Die aktuellen Worte des SPD-Kanzlers Schröder sind die gleichen wie die seines CDU-Vorgängers: Es könne nicht zugelassen werden, daß KurdInnen auf deutschem Boden Konflikte austragen, mit denen man nichts zu tun habe. Eskortiert wird er von Innenminister Schily, dessen Äußerungen denen seines Amtsvorgängers Kanther in nichts nachstehen. Auch Außenminister Fischer hat bis heute keine politischen Vorschläge zur Lösung des Kurdistan-Konflikts vorgelegt. Die dramatischen Folgen dieser jahrelangen ignoranten Kurdistan-Politik zeigen sich nun: 
Tote, Schwerverletzte, Schnellverfahren, Präventivhaft und Hunderte festgenommener Kurdinnen und Kurden. Die jetzige Situation gleicht der von 1993. Massaker an der Bevölkerung in den kurdischen Städten Lice und Sirnak, bei denen auch deutsche Panzer und Waffen eingesetzt waren, führten in der Bundesrepublik zu Gewaltreaktionen. Diese Angriffe waren seinerzeit die Antwort des türkischen Staates auf die Waffenstillstandserklärung durch die PKK. Die deutsche Regierung unterstützte das Vorgehen der Türkei durch ein Verbot der PKK. 

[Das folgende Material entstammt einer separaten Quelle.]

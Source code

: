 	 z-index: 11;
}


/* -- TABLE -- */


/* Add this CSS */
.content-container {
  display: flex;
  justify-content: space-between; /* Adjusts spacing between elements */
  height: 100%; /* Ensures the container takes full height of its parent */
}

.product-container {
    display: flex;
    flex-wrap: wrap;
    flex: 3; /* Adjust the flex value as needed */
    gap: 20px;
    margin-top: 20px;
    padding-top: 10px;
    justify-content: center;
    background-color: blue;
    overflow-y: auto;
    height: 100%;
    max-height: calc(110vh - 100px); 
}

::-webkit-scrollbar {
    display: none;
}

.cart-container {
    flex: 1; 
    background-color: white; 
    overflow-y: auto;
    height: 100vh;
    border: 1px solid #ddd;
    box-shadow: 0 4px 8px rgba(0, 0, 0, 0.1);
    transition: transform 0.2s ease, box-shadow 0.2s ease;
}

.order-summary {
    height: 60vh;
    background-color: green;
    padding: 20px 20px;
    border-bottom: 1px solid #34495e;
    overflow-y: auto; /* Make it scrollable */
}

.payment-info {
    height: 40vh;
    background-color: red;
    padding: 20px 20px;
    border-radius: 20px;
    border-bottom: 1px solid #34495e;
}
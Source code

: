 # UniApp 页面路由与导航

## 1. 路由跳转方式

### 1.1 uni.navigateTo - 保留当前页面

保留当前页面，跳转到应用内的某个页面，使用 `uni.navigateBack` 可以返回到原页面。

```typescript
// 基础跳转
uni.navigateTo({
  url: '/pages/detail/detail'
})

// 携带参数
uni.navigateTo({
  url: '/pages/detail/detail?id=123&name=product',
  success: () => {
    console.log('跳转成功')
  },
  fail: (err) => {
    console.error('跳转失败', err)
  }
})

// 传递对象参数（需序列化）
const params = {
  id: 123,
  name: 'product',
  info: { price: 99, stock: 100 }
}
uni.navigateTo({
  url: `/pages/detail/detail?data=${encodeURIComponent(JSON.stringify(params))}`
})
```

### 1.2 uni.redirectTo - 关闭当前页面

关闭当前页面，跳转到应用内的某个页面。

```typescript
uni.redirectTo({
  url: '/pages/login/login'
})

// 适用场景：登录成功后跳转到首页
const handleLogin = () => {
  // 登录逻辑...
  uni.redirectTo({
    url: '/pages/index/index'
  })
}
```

Es ist deprimierend, daß seither von keiner Seite konsequente Initiativen in Richtung einer friedlichen Lösung des Kurdistan-Konflikts ergriffen wurden. Waffenstillstände und Verhandlungsangebote von kurdischer Seite sind stets ignoriert worden. 

Um eine wirkliche Deeskalation in der Bundesrepublik zu erreichen, fordern wir die Bundesregierung auf, konkrete Schritte in Richtung einer Internationalen Kurdistan-Konferenz zu unternehmen, jegliche Waffenlieferungen sofort einzustellen und die Türkei aufzufordern, den schmutzigen Krieg in Kurdistan zu beenden. 
Statt den Kurdinnen und Kurden mit Abschiebungen in das Folterland Türkei zu drohen, fordern wir die Bundesregierung auf, einen sofortigen generellen Abschiebestopp zu erlassen. 
Statt erneute Forderungen nach Gesetzesverschärfungen zu erheben, fordern wir von der Bundesregierung die Aufhebung des PKK-Verbots, die ein Beitrag zur Deeskalation der Lage sein könnte. Weiter müssen die derzeit an den KurdInnen praktizierten juristischen Schnellverfahren beendet werden. 
Wir fordern außerdem die Freilassung aller kurdischen politischen Gefangenen aus deutschen Gefängnissen. 
Die Medien sind aufgefordert, auf Sensationsjournalismus, reißerische Schlagzeilen und auf eine die Bevölkerung aufhetzende Berichterstattung zu verzichten. Bild-Zeitung und der Kölner Express bieten wieder einmal erschreckende Beispiele dieser Art von Journalismus. 

Bundeskanzler Schröder und seine Ministerriege dürfen sich nicht weiterhin vor ihrer Verantwortung für die aktuelle Situation drücken und sich hinter den Aktionen der KurdInnen verstecken. Die Vogel-Strauß-Haltung der deutschen Politik hat schon zuviel Schaden angerichtet.